Mr Malthus very correctly defines, "the rent of land to be that portion of the value of the whole produce which remains to the owner, after all the outgoings belonging to its cultivation, of whatever kind, have been paid, including the profits of the capital employed, estimated according to the usual and ordinary rate of the profits of agricultural stock at the time being."

Whenever, then, the usual and ordinary rate of the profits of agricultural stock, and all the outgoings belonging to the cultivation of land, are together equal to the value of the whole produce, there can be no rent.

And when the whole produce is only equal in value to the outgoings necessary to cultivation, there can neither be rent nor profit. In the first settling of a country rich in fertile land, and which may be had by any one who chooses to take it, the whole produce, after deducting the outgoings belonging to cultivation, will be the profits of capital, and will belong to the owner of such capital, without any deduction whatever for rent.
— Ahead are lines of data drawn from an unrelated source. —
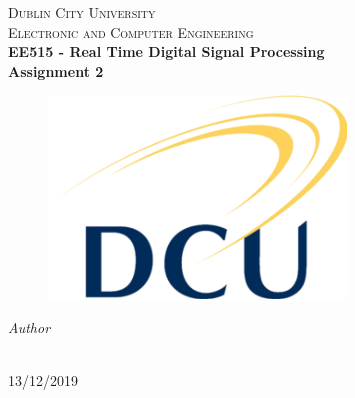 \begin{titlepage}
  \begin{center}

    \textsc{\LARGE Dublin City University}\\[1cm]
    \textsc{\Large Electronic and Computer Engineering}\\[0.5cm]

    {\LARGE \bfseries EE515 - Real Time Digital Signal Processing\\[0.4cm]}
    {\Large \bfseries Assignment 2\\[0.4cm]}

    \begin{figure}[H]
	\includegraphics{images/Dcu-logo.png}
	\centering
    \end{figure}

    \vskip 2cm
    \emph{Author}\\[0.1cm]
    \noindent{}\\[0.1cm]

    \vfill

    {\large{13/12/2019}}

  \end{center}
\end{titlepage}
Thus, if the capital employed by an individual on such land were of the value of two hundred quarters of wheat, of which half consisted of fixed capital, such as buildings, implements, &c. and the other half of circulating capital, -- if, after replacing the fixed and circulating capital, the value of the remaining produce were one hundred quarters of wheat, or of equal value with one hundred quarters of wheat, the neat profit to the owner of capital would be fifty per cent or one hundred profit on two hundred capital.

For a period of some duration, the profits of agricultural stock might continue at the same rate, because land equally fertile, and equally well situated, might be abundant, and therefore, might be cultivated on the same advantageous terms, in proportion as the capital of the first, and subsequent settlers augmented.

Profits might even increase, because the population increasing, at a more rapid rate than capital, wages might fall; and instead of the value of one hundred quarters of wheat being necessary for the circulating capital, ninety only might be required: in which case, the profits of stock would rise from fifty to fifty-seven per cent.

Profits might also increase, because improvements might take place in agriculture, or in the implements of husbandry, which would augment the produce with the same cost of production.

If wages rose, or a worse system of agriculture were practised, profits would again fall.

These are circumstances which are more or less at all times in operation -- they may retard or accelerate the natural effects of the progress of wealth, by rising or lowering profits -- by increasing or diminishing the supply of food, with the employment of the same capital on the land.(1*)

We will, however, suppose that no improvements take place in agriculture, and that capital and population advance in the proper proportion, so that the real wages of labour, continue uniformly the same; -- that we may know what peculiar effects are to be ascribed to the growth of capital, the increase of population, and the extension of cultivation, to the more remote, and less fertile land.

In this state of society, when the profits on agricultural stock, by the supposition, are fifty per cent the profits on all other capital, employed either in the rude manufactures, common to such a stage of society, or in foreign commerce, as the means of procuring in exchange for raw produce, those commodities which may be in demand, will be also, fifty per cent.(2*) If the profits on capital employed in trade were more than fifty per cent capital would be withdrawn from the land to be employed in trade. If they were less, capital would be taken from trade to agriculture.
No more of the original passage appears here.